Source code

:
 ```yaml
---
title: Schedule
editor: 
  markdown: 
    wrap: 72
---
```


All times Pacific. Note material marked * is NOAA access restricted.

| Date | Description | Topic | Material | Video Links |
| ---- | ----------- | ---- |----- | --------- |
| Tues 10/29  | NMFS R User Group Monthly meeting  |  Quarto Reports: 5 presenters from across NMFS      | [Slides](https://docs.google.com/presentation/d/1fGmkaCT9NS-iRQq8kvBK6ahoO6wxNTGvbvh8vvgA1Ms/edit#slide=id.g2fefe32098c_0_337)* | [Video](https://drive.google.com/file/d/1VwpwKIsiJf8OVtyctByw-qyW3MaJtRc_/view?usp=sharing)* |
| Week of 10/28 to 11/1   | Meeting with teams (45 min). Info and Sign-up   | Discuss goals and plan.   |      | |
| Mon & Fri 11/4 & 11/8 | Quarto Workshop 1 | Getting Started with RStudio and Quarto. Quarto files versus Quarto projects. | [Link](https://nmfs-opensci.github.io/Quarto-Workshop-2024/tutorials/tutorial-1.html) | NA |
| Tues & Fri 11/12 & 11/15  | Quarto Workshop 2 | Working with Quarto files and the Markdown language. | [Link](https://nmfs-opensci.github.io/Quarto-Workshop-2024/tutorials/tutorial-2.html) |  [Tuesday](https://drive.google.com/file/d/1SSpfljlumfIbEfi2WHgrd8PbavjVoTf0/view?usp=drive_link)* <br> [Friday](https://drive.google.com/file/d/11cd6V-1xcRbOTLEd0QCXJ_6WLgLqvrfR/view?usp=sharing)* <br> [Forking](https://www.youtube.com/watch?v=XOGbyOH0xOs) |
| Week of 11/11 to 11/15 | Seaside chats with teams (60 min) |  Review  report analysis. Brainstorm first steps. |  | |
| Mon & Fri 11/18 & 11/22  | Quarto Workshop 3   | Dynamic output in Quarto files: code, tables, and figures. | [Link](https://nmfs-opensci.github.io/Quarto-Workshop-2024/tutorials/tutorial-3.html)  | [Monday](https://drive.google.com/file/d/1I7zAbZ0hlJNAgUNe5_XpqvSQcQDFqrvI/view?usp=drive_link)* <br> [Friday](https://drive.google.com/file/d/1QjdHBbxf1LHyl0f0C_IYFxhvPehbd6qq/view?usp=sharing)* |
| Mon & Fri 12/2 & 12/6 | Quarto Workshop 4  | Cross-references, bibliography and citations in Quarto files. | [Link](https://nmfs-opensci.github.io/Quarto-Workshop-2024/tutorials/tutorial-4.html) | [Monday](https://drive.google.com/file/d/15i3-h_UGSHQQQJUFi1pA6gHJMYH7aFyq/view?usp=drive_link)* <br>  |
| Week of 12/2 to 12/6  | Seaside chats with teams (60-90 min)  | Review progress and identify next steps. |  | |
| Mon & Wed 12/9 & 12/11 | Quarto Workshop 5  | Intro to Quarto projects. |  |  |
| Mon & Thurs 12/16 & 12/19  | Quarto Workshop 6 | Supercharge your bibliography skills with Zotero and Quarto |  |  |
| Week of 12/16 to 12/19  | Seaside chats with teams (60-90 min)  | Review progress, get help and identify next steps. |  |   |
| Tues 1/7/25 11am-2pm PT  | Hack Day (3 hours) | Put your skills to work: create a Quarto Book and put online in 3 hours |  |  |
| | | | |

◆ ◆ ◆

*EXERCISE OBJECTIVE*.
Find the lines above that contain the word "Seaside" and collect them.

*WRITTEN ANSWER*.
| Week of 11/11 to 11/15 | Seaside chats with teams (60 min) |  Review  report analysis. Brainstorm first steps. |  | |
| Week of 12/2 to 12/6  | Seaside chats with teams (60-90 min)  | Review progress and identify next steps. |  | |
| Week of 12/16 to 12/19  | Seaside chats with teams (60-90 min)  | Review progress, get help and identify next steps. |  |   |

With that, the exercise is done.